Application of self-organizing map and fuzzy c-mean techniques for rockburst clustering in deep underground projects

Abstract

One of the main concerns associated with deep underground constructions is the violent expulsion of rock induced by unexpected release of strain energy from surrounding rock masses that is known as rockburst. Rockburst hazard causes substantial damages to the foundation of the structure and equipment and can be a menace to the safety of workers. This study was intended to find the latent relationship between the rockburst-related parameters based on the compiled data samples from deep underground projects using two robust clustering techniques of self-organizing map (SOM) and fuzzy c-mean (FCM). The parameters of maximum tangential stress, uniaxial compressive strength, uniaxial tensile strength, and elastic energy index were considered as input parameters. SOM model could classify data samples into four distinct classes (clusters), and the rockburst intensities were identified precisely. FCM also proved its performance in clustering task with high convergence speed and acceptable accuracy.
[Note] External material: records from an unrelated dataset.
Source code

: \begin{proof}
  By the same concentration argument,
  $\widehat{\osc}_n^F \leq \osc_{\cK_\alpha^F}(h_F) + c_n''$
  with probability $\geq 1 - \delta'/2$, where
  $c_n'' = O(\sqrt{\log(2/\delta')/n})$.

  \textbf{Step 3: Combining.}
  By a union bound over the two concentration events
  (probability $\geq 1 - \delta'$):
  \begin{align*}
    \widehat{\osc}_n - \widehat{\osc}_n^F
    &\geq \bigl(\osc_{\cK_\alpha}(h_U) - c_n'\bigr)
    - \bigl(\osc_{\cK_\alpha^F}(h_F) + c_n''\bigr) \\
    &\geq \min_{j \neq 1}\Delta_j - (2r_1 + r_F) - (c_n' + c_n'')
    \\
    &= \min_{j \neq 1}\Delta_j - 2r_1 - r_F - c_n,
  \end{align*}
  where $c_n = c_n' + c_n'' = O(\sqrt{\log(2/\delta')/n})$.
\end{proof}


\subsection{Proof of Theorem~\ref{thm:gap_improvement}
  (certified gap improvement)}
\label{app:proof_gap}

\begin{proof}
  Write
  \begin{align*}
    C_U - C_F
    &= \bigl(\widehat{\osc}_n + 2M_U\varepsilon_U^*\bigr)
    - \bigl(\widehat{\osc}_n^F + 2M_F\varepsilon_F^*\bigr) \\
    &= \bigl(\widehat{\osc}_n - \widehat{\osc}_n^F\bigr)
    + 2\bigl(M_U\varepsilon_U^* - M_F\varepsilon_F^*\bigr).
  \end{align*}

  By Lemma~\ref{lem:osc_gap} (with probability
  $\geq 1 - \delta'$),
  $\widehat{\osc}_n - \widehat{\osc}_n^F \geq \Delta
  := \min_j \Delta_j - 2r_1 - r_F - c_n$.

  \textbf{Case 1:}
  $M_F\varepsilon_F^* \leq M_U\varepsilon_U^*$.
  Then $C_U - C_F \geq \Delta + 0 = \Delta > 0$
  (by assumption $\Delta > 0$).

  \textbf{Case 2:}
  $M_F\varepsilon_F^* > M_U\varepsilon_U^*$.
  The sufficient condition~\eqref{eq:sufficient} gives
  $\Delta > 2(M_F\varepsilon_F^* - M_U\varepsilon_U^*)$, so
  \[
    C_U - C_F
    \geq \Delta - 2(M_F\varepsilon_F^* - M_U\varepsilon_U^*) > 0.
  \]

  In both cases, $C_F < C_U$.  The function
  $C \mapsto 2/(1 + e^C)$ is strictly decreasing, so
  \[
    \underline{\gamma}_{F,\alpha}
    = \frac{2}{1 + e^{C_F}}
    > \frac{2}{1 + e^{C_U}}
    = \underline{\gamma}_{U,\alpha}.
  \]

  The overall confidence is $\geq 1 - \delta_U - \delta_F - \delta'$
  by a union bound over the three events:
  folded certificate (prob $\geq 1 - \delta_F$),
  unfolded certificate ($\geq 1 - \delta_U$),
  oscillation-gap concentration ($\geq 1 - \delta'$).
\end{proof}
Having a comparison, the results of SOM and FCM models were compared with ones calculated from five empirical criteria of Russenes, Hoek, tangential stress, elastic energy index, and rock brittleness coefficient. At best, the empirical criteria of Hoek and tangential stress coefficient could predict rockburst intensity with the accuracy of 56.90%. By analyzing the SOM results as the best model, it was turned out that the maximum tangential stress around the openings has a crucial role in rockburst clustering and has the most influence on the occurrence of strong and moderate rockburst types. Hence, it was recommended as a possible solution to control these types of rockbursts by optimizing the diameter and shape of the underground openings.